**WHAT NEEDS TO BE DONE**
Filter out every line below that lacks "puts", and copy the rest.

*** GIVEN INFORMATION Section Begins ***

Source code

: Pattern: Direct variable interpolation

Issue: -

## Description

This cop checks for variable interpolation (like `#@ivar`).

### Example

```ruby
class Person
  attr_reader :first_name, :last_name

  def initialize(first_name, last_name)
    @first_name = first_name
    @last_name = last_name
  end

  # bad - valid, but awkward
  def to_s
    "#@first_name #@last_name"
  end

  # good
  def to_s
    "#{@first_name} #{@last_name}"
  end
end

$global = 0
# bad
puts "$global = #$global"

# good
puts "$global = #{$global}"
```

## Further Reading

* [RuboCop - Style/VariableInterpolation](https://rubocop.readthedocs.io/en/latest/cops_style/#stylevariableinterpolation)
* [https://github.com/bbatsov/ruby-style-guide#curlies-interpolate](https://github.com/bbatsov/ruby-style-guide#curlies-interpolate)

*** GIVEN INFORMATION Section Ends ***

**WRITTEN REPLY**
puts "$global = #$global"
puts "$global = #{$global}"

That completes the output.